Observation of hedgehog skyrmions in sub-100 nm soft magnetic nanodots

TL;DR

This study reports the first observation of stable hedgehog skyrmions in soft magnetic permalloy nanodots at room temperature, without Dzyaloshinskii-Moriya interaction, expanding potential for skyrmion-based spintronic devices.

Contribution

It demonstrates the existence and stabilization of non-chiral hedgehog skyrmions in soft magnetic nanodots without DMI or perpendicular anisotropy, confirmed by experiments and simulations.

Findings

Hedgehog skyrmions observed at room temperature in permalloy nanodots.

Skyrmions stabilized by magnetic fields from MFM probes.

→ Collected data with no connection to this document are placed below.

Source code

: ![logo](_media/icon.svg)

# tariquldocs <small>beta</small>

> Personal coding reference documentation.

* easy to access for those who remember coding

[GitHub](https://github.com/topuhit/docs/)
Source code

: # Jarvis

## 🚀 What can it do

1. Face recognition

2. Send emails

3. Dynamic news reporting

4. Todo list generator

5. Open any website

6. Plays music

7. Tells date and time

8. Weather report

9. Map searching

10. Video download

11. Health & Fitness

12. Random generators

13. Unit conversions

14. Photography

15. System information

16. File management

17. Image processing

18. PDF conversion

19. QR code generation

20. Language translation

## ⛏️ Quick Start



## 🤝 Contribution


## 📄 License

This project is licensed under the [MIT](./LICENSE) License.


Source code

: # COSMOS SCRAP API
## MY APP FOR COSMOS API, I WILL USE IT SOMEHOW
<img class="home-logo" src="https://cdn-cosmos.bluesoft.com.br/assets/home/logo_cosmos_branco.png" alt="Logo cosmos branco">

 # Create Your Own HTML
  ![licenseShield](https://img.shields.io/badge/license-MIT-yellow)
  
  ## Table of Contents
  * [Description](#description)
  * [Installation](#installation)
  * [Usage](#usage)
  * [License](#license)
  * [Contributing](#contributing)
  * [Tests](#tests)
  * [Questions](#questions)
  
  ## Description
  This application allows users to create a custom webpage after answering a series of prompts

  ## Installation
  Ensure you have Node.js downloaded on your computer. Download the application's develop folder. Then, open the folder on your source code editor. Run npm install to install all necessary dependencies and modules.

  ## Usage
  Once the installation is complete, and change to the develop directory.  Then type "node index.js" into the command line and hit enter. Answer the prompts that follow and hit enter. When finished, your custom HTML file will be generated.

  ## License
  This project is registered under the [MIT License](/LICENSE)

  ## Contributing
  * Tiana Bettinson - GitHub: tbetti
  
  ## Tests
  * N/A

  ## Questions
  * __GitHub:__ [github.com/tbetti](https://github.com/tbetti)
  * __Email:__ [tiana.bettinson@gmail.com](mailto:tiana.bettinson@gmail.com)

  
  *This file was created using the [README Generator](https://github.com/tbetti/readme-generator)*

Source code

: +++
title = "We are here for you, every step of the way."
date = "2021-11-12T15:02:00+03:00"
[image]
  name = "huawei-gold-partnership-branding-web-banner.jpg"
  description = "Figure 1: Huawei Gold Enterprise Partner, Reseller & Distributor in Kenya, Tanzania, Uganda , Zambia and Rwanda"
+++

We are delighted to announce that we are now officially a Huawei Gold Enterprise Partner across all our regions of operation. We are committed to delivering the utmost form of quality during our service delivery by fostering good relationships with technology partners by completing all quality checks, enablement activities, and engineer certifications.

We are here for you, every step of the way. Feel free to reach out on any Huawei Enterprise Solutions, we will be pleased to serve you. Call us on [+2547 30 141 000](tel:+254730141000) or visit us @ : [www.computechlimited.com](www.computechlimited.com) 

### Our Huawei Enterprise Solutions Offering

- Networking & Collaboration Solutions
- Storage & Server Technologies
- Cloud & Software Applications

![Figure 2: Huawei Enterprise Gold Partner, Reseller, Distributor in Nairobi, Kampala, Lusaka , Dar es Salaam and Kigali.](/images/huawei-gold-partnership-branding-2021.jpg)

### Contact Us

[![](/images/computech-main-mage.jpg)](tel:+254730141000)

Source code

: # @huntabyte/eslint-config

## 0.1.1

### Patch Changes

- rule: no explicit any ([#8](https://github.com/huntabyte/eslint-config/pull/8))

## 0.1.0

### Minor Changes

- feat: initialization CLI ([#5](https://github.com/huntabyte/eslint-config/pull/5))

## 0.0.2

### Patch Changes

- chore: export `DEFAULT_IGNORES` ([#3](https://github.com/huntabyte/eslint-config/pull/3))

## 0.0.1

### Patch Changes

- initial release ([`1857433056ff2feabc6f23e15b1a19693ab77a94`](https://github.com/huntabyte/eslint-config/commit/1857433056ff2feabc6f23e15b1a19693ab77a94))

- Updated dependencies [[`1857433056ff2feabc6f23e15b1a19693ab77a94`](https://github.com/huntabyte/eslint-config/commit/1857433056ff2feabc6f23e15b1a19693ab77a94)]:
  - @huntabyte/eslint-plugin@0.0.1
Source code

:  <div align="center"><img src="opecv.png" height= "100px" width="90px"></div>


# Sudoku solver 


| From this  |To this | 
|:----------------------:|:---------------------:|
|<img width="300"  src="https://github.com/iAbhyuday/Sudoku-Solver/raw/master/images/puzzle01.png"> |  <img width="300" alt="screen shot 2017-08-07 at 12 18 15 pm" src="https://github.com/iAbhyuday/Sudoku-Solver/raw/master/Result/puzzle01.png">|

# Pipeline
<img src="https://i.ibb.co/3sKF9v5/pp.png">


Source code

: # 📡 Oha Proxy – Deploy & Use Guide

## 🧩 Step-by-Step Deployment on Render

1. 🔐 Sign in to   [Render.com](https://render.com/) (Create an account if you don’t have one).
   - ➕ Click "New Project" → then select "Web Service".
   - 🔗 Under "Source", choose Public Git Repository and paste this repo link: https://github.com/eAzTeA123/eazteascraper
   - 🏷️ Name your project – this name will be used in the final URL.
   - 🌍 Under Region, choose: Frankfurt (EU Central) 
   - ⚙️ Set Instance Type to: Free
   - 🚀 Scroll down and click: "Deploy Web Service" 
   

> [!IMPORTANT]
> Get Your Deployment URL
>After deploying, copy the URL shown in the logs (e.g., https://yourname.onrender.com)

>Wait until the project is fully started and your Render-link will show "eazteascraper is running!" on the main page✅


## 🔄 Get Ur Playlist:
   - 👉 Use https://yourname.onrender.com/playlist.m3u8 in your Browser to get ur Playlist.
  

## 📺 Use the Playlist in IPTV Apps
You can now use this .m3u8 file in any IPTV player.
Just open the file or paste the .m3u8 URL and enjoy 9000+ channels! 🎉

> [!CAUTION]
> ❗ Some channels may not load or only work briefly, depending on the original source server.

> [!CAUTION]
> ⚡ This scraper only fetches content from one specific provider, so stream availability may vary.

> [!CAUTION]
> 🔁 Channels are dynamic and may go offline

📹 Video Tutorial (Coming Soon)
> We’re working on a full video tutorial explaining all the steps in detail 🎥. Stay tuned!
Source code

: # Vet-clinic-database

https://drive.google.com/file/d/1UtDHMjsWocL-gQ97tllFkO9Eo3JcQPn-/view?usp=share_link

Existence of metastable Neel skyrmions confirmed through simulations.

Abstract

Magnetic skyrmions are nanometric spin textures of outstanding potential for spintronic applications due to unique features governed by their non-trivial topology. It is well known that skyrmions of definite chirality are stabilized by the Dzyaloshinskii-Moriya exchange interaction (DMI) in bulk non-centrosimmetric materials or ultrathin films with strong spin-orbit coupling in the interface. In this work, we report on the detection of magnetic hedgehog-skyrmions at room temperature in confined systems with neither DMI nor perpendicular magnetic anisotropy. We show that soft magnetic (permalloy) nanodots are able to host non- chiral hedgehog skyrmions that can be further stabilized by the magnetic field arising from the Magnetic Force Microscopy probe. Analytical calculations and micromagnetic simulations confirmed the existence of metastable N\'eel skyrmions in permalloy nanodots even without external stimuli in a certain size range. Our work implies the existence of a new degree of freedom to create and manipulate skyrmions in soft nanodots. The stabilization of skyrmions in soft magnetic materials opens a possibility to study the skymion magnetization dynamics otherwise limited due to the large damping constant coming from the high spin-orbit coupling in materials with high magnetic anisotropy.